Dice Roll Game

For this analysis we are going to simulate a dice roll game.

Given 10,000 trials, perform a statical analysis on the number of dice rolls needed to reach 100 points given the following rules.

  • Starting at 0, for each dice roll resulting in 1 through 5, add the result to your score.
  • For each dice roll resulting in 6, reroll the dice and subtract the result from your score. Any re-roll that results in a 6, re-roll the dice again. Your score cannot go lower than 0.

For this simulation I am going to use SQL. A language such as Python may be better suited to create this simulation, but using SQL is simpler than you might perceive. The trick is to use a numbers table and create a set of random dice rolls and then use summation windows to determine the cumulative score after each dice roll. The code is a bit lengthy, but SQL is a verbose language not known for its conciseness. I’ve included the script at the end of this analysis.

So now that we have covered the specifics of the rules, let’s move on to the analysis.

Analysis

After 10,000 trials, we have the following summary statistics.

Mean61
Median59
Mode53
Standard Deviation14
Minimum Dice Rolls28
Maximum Dice Rolls133

The mean is the average, the median is the exact middle, and the mode is the number of dice rolls that appear the most often. Because the mean and median are close, you might expect the data to fit a normal distribution. However, given the mode is slightly lower at 53 we can expect the data to be skewed.

We can view this skewness with the following histogram.

Reviewing a box plot of the dice rolls, we can see that any result over 97 becomes an outlier. Approximately 2% of the dice rolls (197 of the 10,000 simulations) result in an outlier.

Another good graph is a cumulative distribution. From this graph we can see that 50% of the time the number of rolls to reach 100 points will be under 60 dice rolls or over 60 dice rolls.

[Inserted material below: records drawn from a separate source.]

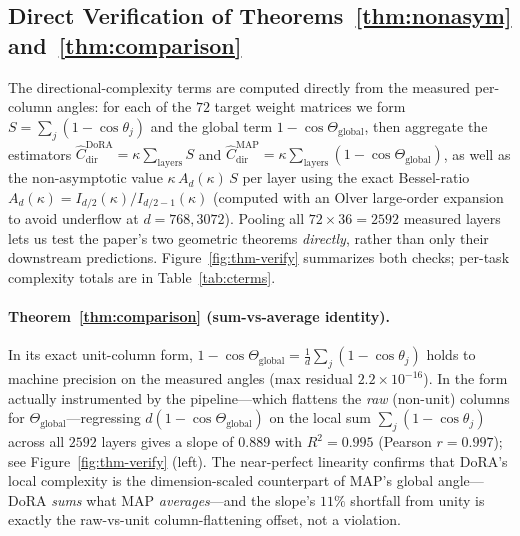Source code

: \documentclass[11pt]{article}
\newcommand{\Thetaglob}{\Theta_{\mathrm{global}}}
\begin{document}
\subsection{Direct Verification of Theorems~\ref{thm:nonasym} and~\ref{thm:comparison}}
\label{sec:thm-verify}
The directional-complexity terms are computed directly from the measured per-column
angles: for each of the $72$ target weight matrices we form
$S=\sum_j(1-\cos\theta_j)$ and the global term $1-\cos\Thetaglob$, then aggregate the
estimators $\widehat{C}^{\mathrm{DoRA}}_{\mathrm{dir}}=\kappa\sum_{\text{layers}}S$
and $\widehat{C}^{\mathrm{MAP}}_{\mathrm{dir}}=\kappa\sum_{\text{layers}}(1-\cos\Thetaglob)$,
as well as the non-asymptotic value $\kappa\,A_{d}(\kappa)\,S$ per layer using the
exact Bessel-ratio $A_d(\kappa)=I_{d/2}(\kappa)/I_{d/2-1}(\kappa)$ (computed with an
Olver large-order expansion to avoid underflow at $d=768,3072$). Pooling all
$72\times36=2592$ measured layers lets us test the paper's two geometric theorems
\emph{directly}, rather than only their downstream predictions.
Figure~\ref{fig:thm-verify} summarizes both checks; per-task complexity totals are in
Table~\ref{tab:cterms}.

\paragraph{Theorem~\ref{thm:comparison} (sum-vs-average identity).}
In its exact unit-column form, $1-\cos\Thetaglob=\frac1d\sum_j(1-\cos\theta_j)$ holds
to machine precision on the measured angles (max residual $2.2\times10^{-16}$). In the
form actually instrumented by the pipeline---which flattens the \emph{raw} (non-unit)
columns for $\Thetaglob$---regressing $d(1-\cos\Thetaglob)$ on the local sum
$\sum_j(1-\cos\theta_j)$ across all $2592$ layers gives a slope of $0.889$ with
$R^2=0.995$ (Pearson $r=0.997$); see Figure~\ref{fig:thm-verify} (left). The
near-perfect linearity confirms that DoRA's local complexity is the dimension-scaled
counterpart of MAP's global angle---DoRA \emph{sums} what MAP \emph{averages}---and
the slope's $11\%$ shortfall from unity is exactly the raw-vs-unit column-flattening
offset, not a violation.
\end{document}
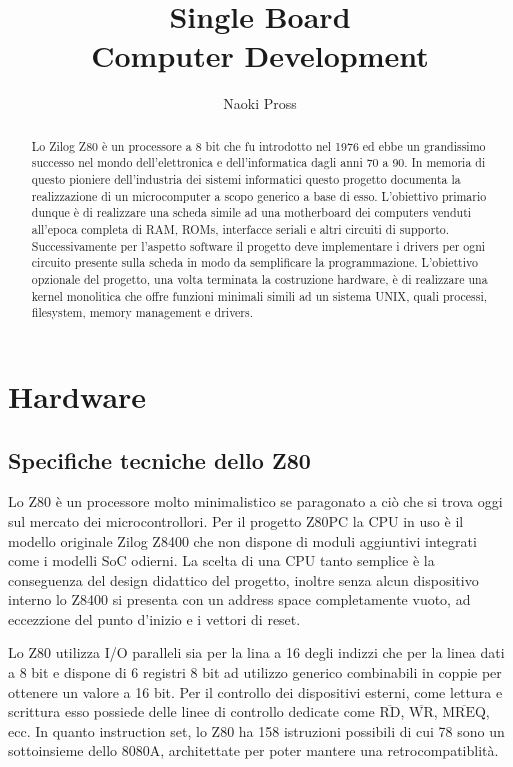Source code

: \documentclass[a4paper, 11pt]{article}
\title{\prj Single Board \\ Computer Development }
\author{Naoki Pross}
\newcommand{\prj}{Z80\textmu PC\xspace}
\newcommand{\inv}[1]{\(\overline{\mbox{#1}}\)}
\begin{document}
\maketitle
\begin{abstract}

    Lo Zilog Z80 \`e un processore a 8 bit che fu introdotto nel 1976 ed ebbe
    un grandissimo successo nel mondo dell'elettronica e dell'informatica
    dagli anni 70 a 90. In memoria di questo pioniere dell'industria dei
    sistemi informatici questo progetto documenta la realizzazione di un
    microcomputer a scopo generico a base di esso. L'obiettivo primario
    dunque \`e di realizzare una scheda simile ad una motherboard dei
    computers venduti all'epoca completa di RAM, ROMs, interfacce seriali e
    altri circuiti di supporto. Successivamente per l'aspetto software il
    progetto deve implementare i drivers per ogni circuito presente sulla
    scheda in modo da semplificare la programmazione. L'obiettivo opzionale
    del progetto, una volta terminata la costruzione hardware, \`e di
    realizzare una kernel monolitica che offre funzioni minimali simili ad un
    sistema UNIX, quali processi, filesystem, memory management e drivers.

\end{abstract}

\break
\section{Hardware}

\subsection{Specifiche tecniche dello Z80}
Lo Z80 \`e un processore molto minimalistico se paragonato a ci\`o che si
trova oggi sul mercato dei microcontrollori. Per il progetto \prj la CPU in
uso \`e il modello originale Zilog Z8400 che non dispone di moduli aggiuntivi
integrati come i modelli SoC odierni. La scelta di una CPU tanto semplice \`e
la conseguenza del design didattico del progetto, inoltre senza alcun
dispositivo interno lo Z8400 si presenta con un address space completamente
vuoto, ad eccezzione del punto d'inizio e i vettori di reset.

Lo Z80 utilizza I/O paralleli sia per la lina a 16 degli indizzi che per la
linea dati a 8 bit e dispone di 6 registri 8 bit ad utilizzo generico
combinabili in coppie per ottenere un valore a 16 bit. Per il controllo dei
dispositivi esterni, come lettura e scrittura esso possiede delle linee di
controllo dedicate come {\tt\inv{RD}}, {\tt\inv{WR}}, {\tt\inv{MREQ}}, ecc. In
quanto instruction set, lo Z80 ha 158 istruzioni possibili di cui 78 sono un
sottoinsieme dello 8080A, architettate per poter mantere una
retrocompatiblit\`a.
\end{document}
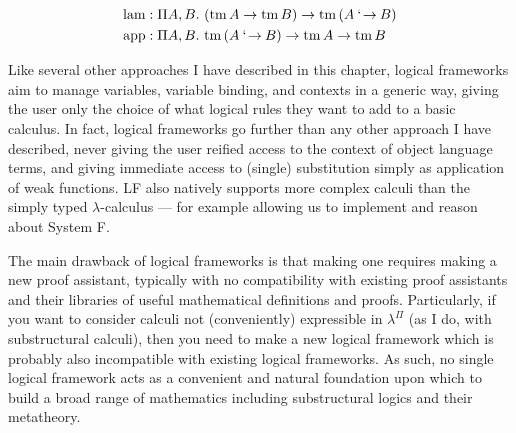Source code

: \begin{align*}
  \mathrm{lam} &: \Pi A,B.~\plr{\mathrm{tm}\,A \to \mathrm{tm}\,B} \to
                 \mathrm{tm}\,\plr{A \qto B} \\
  \mathrm{app} &: \Pi A,B.~\mathrm{tm}\,\plr{A \qto B} \to
                 \mathrm{tm}\,A \to \mathrm{tm}\,B
\end{align*}

Like several other approaches I have described in this chapter, logical
frameworks aim to manage variables, variable binding, and contexts in a generic
way, giving the user only the choice of what logical rules they want to add to a
basic calculus.
In fact, logical frameworks go further than any other approach I have described,
never giving the user reified access to the context of object language terms,
and giving immediate access to (single) substitution simply as application of
weak functions.
LF also natively supports more complex calculi than the simply typed
$\lambda$-calculus --- for example allowing us to implement and reason about
System F.

The main drawback of logical frameworks is that making one requires making a new
proof assistant, typically with no compatibility with existing proof assistants
and their libraries of useful mathematical definitions and proofs.
Particularly, if you want to consider calculi not (conveniently) expressible in
$\lambda^\Pi$ (as I do, with substructural calculi), then you need to make a new
logical framework which is probably also incompatible with existing logical
frameworks.
As such, no single logical framework acts as a convenient and natural foundation
upon which to build a broad range of mathematics including substructural logics
and their metatheory.
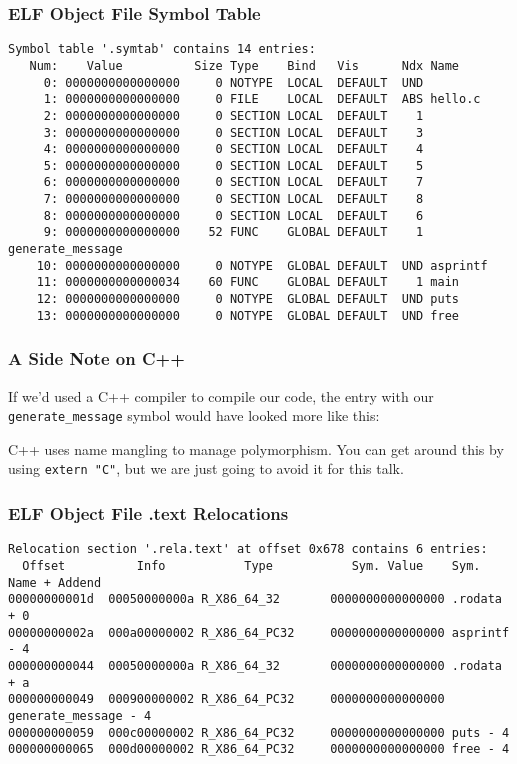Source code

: \documentclass{beamer}
\begin{document}
\begin{frame}[fragile]
    \frametitle{ELF Object File Symbol Table}
    \begin{tiny}
     \begin{verbatim}
Symbol table '.symtab' contains 14 entries:
   Num:    Value          Size Type    Bind   Vis      Ndx Name
     0: 0000000000000000     0 NOTYPE  LOCAL  DEFAULT  UND
     1: 0000000000000000     0 FILE    LOCAL  DEFAULT  ABS hello.c
     2: 0000000000000000     0 SECTION LOCAL  DEFAULT    1
     3: 0000000000000000     0 SECTION LOCAL  DEFAULT    3
     4: 0000000000000000     0 SECTION LOCAL  DEFAULT    4
     5: 0000000000000000     0 SECTION LOCAL  DEFAULT    5
     6: 0000000000000000     0 SECTION LOCAL  DEFAULT    7
     7: 0000000000000000     0 SECTION LOCAL  DEFAULT    8
     8: 0000000000000000     0 SECTION LOCAL  DEFAULT    6
     9: 0000000000000000    52 FUNC    GLOBAL DEFAULT    1 generate_message
    10: 0000000000000000     0 NOTYPE  GLOBAL DEFAULT  UND asprintf
    11: 0000000000000034    60 FUNC    GLOBAL DEFAULT    1 main
    12: 0000000000000000     0 NOTYPE  GLOBAL DEFAULT  UND puts
    13: 0000000000000000     0 NOTYPE  GLOBAL DEFAULT  UND free
    \end{verbatim}
    \end{tiny}
\end{frame}

\begin{frame}[fragile]
    \frametitle{A Side Note on C++}

    If we'd used a C++ compiler to compile our code, the entry with our
    {\tt generate\_message} symbol would have looked more like this:


    C++ uses name mangling to manage polymorphism.  You can get around this by
    using {\tt extern "C"}, but we are just going to avoid it for this talk.
\end{frame}

\begin{frame}[fragile]
    \frametitle{ELF Object File .text Relocations}
    \begin{tiny}
        \begin{verbatim}
Relocation section '.rela.text' at offset 0x678 contains 6 entries:
  Offset          Info           Type           Sym. Value    Sym. Name + Addend
00000000001d  00050000000a R_X86_64_32       0000000000000000 .rodata + 0
00000000002a  000a00000002 R_X86_64_PC32     0000000000000000 asprintf - 4
000000000044  00050000000a R_X86_64_32       0000000000000000 .rodata + a
000000000049  000900000002 R_X86_64_PC32     0000000000000000 generate_message - 4
000000000059  000c00000002 R_X86_64_PC32     0000000000000000 puts - 4
000000000065  000d00000002 R_X86_64_PC32     0000000000000000 free - 4
        \end{verbatim}
    \end{tiny}
\end{frame}
\end{document}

We can also spin our cumulative distribution graph to show a histogram by percentage. This is the same graph as above, except that after 50% we pivot the slope and create a downslope. We can ascertain the same information from both of these graphs, however, a good example where the below graph may be easier to read is that you can determine there is a 10% chance of reaching 100 points after 45 dice rolls or after 80 or more dice rolls.

Rolling the dice anywhere near 100 times to reach 100 points seems like an extra ordinary number of times. This would need to be a simulation where we roll a large number of 6s combined with the average dice roll where we add to our score is less than 2.5.

Looking at two of the largest outliers in our data, we can use a scatter diagram to review each dice roll and how it contributed to the overall score.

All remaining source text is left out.